Some of these guys need some kind of ethical philosophy to justify it. Some guys like “live free or die.” But that’s all bullshit. I know that now; that’s all bullshit. You do it because you were trained to do it, because you were encouraged to do it, and because, eventually, you, you know… get to like it…
- Martin Blank, Grosse Pointe Blank
With the holiday season now on the wane, I’ve once again started to become vaguely aware that I will soon be ending my annual visit to the family homestead on the banks of the Great Black Swamp (it’s a thing, look it up) and returning to the mistier, though blessedly less mucky, habitat of law school. Mixed in with the impending reality of the impermanence of the season (and its attendant free time) is a reminder of an uncomfortable reality that I first became aware of around this time last year. I can’t say for certain that this reality isn’t simply an oddity of my particular group of law school cohorts, but, on the basis that I’d prefer it to be so, I suspect that it’s rather pervasive amongst law students in general. Chances are that it’s going to catch at least a few members of this year’s 1L class by surprise as well.
Before winter break, most 1Ls speak of “going home” as though it refers to the time they’ll get to spend with their families.
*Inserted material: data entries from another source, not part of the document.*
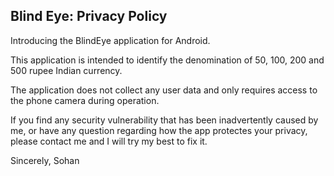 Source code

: ## Blind Eye: Privacy Policy

Introducing the BlindEye application for Android.

This application is intended to identify the denomination of 50, 100, 200 and 500 rupee Indian currency.

The application does not collect any user data and only requires access to the phone camera during operation. 

If you find any security vulnerability that has been inadvertently caused by me, or have any question regarding how the app protectes your privacy, please contact me and I will try my best to fix it.

Sincerely,
Sohan
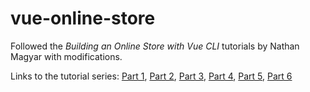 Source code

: # vue-online-store

Followed the _Building an Online Store with Vue CLI_ tutorials by Nathan Magyar with modifications.

Links to the tutorial series:
[Part 1](https://medium.com/@magyarn/building-an-online-store-with-vue-cli-part-1-b48b0f7767f4),
[Part 2](https://medium.com/@magyarn/building-an-online-store-with-vue-cli-part-2-e62bec4603d),
[Part 3](https://medium.com/@magyarn/building-on-online-store-with-vue-cli-part-3-c82abcd113ab),
[Part 4](https://medium.com/@magyarn/building-an-online-store-with-vue-cli-part-4-612d99230f92),
[Part 5](https://medium.com/@magyarn/building-an-online-store-with-vue-cli-part-5-232a5c3436c),
[Part 6](https://medium.com/@magyarn/build-an-online-store-with-vue-cli-part-6-4482129d15f3)
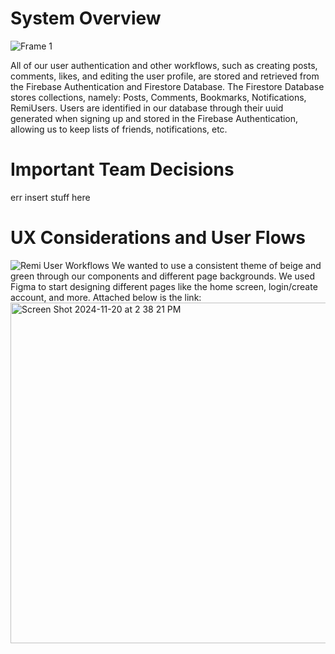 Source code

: # System Overview
![Frame 1](https://github.com/user-attachments/assets/7c919080-1f96-4f71-85ee-7c29c405bbd8)

All of our user authentication and other workflows, such as creating posts, comments, likes, and editing the user profile, are stored and retrieved from the Firebase Authentication and Firestore Database. The Firestore Database stores collections, namely: Posts, Comments, Bookmarks, Notifications, RemiUsers. Users are identified in our database through their uuid generated when signing up and stored in the Firebase Authentication, allowing us to keep lists of friends, notifications, etc.

# Important Team Decisions
err insert stuff here

# UX Considerations and User Flows
![Remi User Workflows](https://github.com/user-attachments/assets/6894b955-8ead-4750-8424-d51d01f51903)
We wanted to use a consistent theme of beige and green through our components and different page backgrounds. We used Figma to start designing different pages like the home screen, login/create account, and more. Attached below is the link:
<img width="545" alt="Screen Shot 2024-11-20 at 2 38 21 PM" src="https://github.com/user-attachments/assets/35bc9fb0-cc92-40cd-80d2-18a72d7d1913">
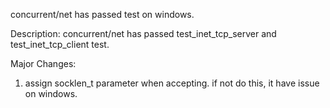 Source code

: concurrent/net has passed test on windows.

Description:
concurrent/net has passed test_inet_tcp_server and
test_inet_tcp_client test.

Major Changes:
1. assign socklen_t parameter when accepting. if not
   do this, it have issue on windows.
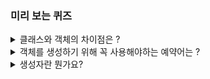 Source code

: ### 미리 보는 퀴즈
<details>
    <summary> 클래스와 객체의 차이점은 ?</summary>
클래스는 객체를 생성하기 위해 변수와 메서드가 정의되어 있는 일종의 틀입니다.
반면 객체는 그러한 클래스를 이용해서 만든 인스턴스입니다.
</details>

<details>
    <summary> 객체를 생성하기 위해 꼭 사용해야하는 예약어는 ?</summary>

new 라고 하는 예약어를 사용합니다.
메소드 같이 생겼으며 클래스 이름과 동일한 "생성자"라는 것을 호출합니다.

</details>

<details>
    <summary> 생성자란 뭔가요? </summary>
생성자는 객체를 생성하기 위한 유일한 방법 중 하나입니다.
클래스안에 만들게 되며 마치 클래스 이름과 같은 이름의 메서드를 호출함으로서 만들게 됩니다. 

참고로, 컴파일 시 클래스파일안에 자동으로 매개변수가 없는 기본생성자(default constructor)를 만들어 주기 때문에
직접 생성자를 만들지 않아도 자동으로 생깁니다.
</details>
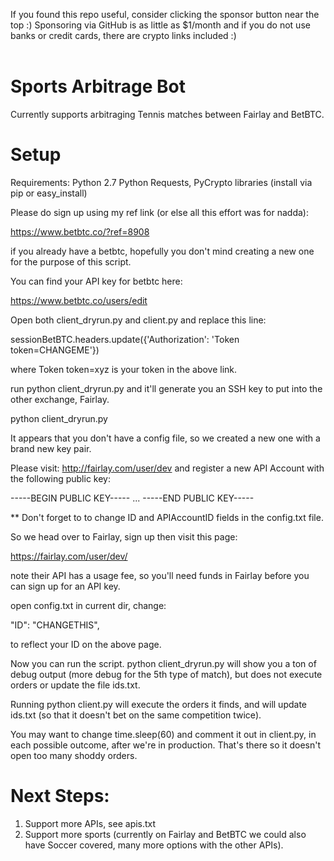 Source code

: If you found this repo useful, consider clicking the sponsor button near the top :) Sponsoring via GitHub is as little as $1/month and if you do not use banks or credit cards, there are crypto links included :)<br /><br />
# Sports Arbitrage Bot
Currently supports arbitraging Tennis matches between Fairlay and BetBTC.

# Setup

Requirements:
Python 2.7
Python Requests, PyCrypto libraries (install via pip or easy_install)

Please do sign up using my ref link (or else all this effort was for nadda):

https://www.betbtc.co/?ref=8908

if you already have a betbtc, hopefully you don't mind creating a new one for the purpose of this script.

You can find your API key for betbtc here:

https://www.betbtc.co/users/edit

Open both client_dryrun.py and client.py and replace this line: 

sessionBetBTC.headers.update({'Authorization': 'Token token=CHANGEME'})
      
where Token token=xyz is your token in the above link.

run python client_dryrun.py and it'll generate you an SSH key to put into the other exchange, Fairlay.

python client_dryrun.py 

It appears that you don't have a config file, so we created
a new one with a brand new key pair.

Please visit:  http://fairlay.com/user/dev and register a new API
Account with the following public key:

-----BEGIN PUBLIC KEY-----
...
-----END PUBLIC KEY-----

** Don't forget to to change ID and APIAccountID fields in
   the config.txt file.

So we head over to Fairlay, sign up then visit this page: 

https://fairlay.com/user/dev/

note their API has a usage fee, so you'll need funds in Fairlay before you can sign up for an API key.

open config.txt in current dir, change:

"ID": "CHANGETHIS",

to reflect your ID on the above page.

Now you can run the script. python client_dryrun.py will show you a ton of debug output (more debug for the 5th type of match), but does not execute orders or update the file ids.txt.

Running python client.py will execute the orders it finds, and will update ids.txt (so that it doesn't bet on the same competition twice).

You may want to change time.sleep(60) and comment it out in client.py, in each possible outcome, after we're in production. That's there so it doesn't open too many shoddy orders.

# Next Steps:

1. Support more APIs, see apis.txt
2. Support more sports (currently on Fairlay and BetBTC we could also have Soccer covered, many more options with the other APIs).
This tendency is ubiquitous among both of the principal 1L types:
- Those still hard-wired as an undergrad and using the holidays as an excuse to get mom to do their laundry; or
- Second career folks like me who are either (a) single and going crazy trying to make good on a post-undergrad promise never to miss a family Christmas, or (b) married and going crazier trying to synchronize family obligations with a spouse and children (I don’t know how you do it, David).
There’s only one problem here. Both groups get it wrong.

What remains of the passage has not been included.